Cape Town Tours for Foodies: Exploring the Tastes and Flavours of the City

Visitors to South Africa can experience most of the country’s food heritage in Cape Town.

Food of good quality is easy to find and cheap and the “Mother City” is a foodie and wine lover’s dream.

The Western Cape is also known for its amazing wineries. The oldest are at Constantia, which is close to the city centre. A group of wine farms, many of which boast beautiful Cape Dutch farmhouses, offer wine tasting, good food, and views of vineyards on rolling hills.

On Cape Town tours, you need to taste some Cape Malay cuisine.  Cape Malay culture places a very high value on food and their dishes include stews (bredies), curries, pickles (atchars and sambals), savoury snacks and sweet treats like boeber, koesisters, and different kinds of “porrings” (the Cape Malay take on warm puddings).

Cape Malay celebrations like Eid, weddings, engagements, and births are feasts of sharing, where there is enough food to fill everyone’s stomachs and then some to take home. The barakat is a plate of cakes and snacks that couldn’t be eaten at the event. It is given to guests as a way of saying thank you for coming.

Popular Malay dishes include:

Traditional Bobotie – made of ground beef topped with an egg and milk custard.

Koesister – made with cinnamon, cardamom, mixed spices, and aniseed. When they have cooled down from being deep-fried, they are dipped in hot sugar syrup and then rolled in coconut.

Hertzoggie – a traditional shortcrust cookie filled with jam and topped with egg white and coconut, and named after JBM Hertzog, the leader of South Africa from 1924 to 1939, because he promised to give women the right to vote and to treat Malays the same as whites.

Bredies – a stew with meat and vegetables. Cape Malay bredies are different from other stews because the meat is braised, and a chilli or chilli flakes added. It is cooked slowly, and the flavours come together as it cooks. Most people like tomato bredie, cauliflower bredie, and even beans bredie. It is often served with atchars or pickled vegetables.

Bunny Chow – a hollowed-out loaf of bread filled with curry. Folklore has it that it originated during apartheid, when it was against the law for restaurants to serve indentured workers inside, so they would serve them in the back with bread cut out in the middle so that it could hold the curry.

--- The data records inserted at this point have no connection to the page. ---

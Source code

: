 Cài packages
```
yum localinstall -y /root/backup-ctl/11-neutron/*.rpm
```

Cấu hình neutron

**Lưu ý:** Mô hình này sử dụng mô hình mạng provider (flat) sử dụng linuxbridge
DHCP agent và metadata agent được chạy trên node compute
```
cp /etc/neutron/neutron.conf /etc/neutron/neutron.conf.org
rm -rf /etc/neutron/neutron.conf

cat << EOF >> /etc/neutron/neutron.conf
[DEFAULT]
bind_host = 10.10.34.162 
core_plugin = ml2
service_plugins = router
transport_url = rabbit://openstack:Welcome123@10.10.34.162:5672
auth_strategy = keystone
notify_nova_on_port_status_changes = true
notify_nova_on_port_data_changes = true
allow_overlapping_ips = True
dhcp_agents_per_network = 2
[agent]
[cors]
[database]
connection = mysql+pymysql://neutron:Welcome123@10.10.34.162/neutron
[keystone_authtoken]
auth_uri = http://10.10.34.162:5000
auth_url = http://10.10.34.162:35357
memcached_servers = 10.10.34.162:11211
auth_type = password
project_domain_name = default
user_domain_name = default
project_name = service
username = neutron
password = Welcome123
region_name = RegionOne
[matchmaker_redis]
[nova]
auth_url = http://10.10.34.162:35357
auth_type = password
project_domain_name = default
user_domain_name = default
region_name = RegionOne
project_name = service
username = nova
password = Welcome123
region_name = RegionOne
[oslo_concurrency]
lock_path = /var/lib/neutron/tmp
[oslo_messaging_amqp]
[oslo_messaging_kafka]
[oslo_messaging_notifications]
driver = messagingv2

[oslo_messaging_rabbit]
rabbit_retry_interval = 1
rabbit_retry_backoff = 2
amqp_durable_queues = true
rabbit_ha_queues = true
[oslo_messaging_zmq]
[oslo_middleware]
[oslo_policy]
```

A “gatsby” – a long sandwich with a lot of different fillings, like different kinds of meat and hot chips. At least four hungry people can share one Gatsby, so it’s made to be shared.

Shisanyama – is like a braai or a barbecue, but it comes from the townships of South Africa. Shisanyama is a Zulu word that literally means “burn meat.” The meat is cooked over hot coals. It started out as a way for butchers to sell more meat on the weekends, and now it’s one of the best ways to eat and meet people in South Africa.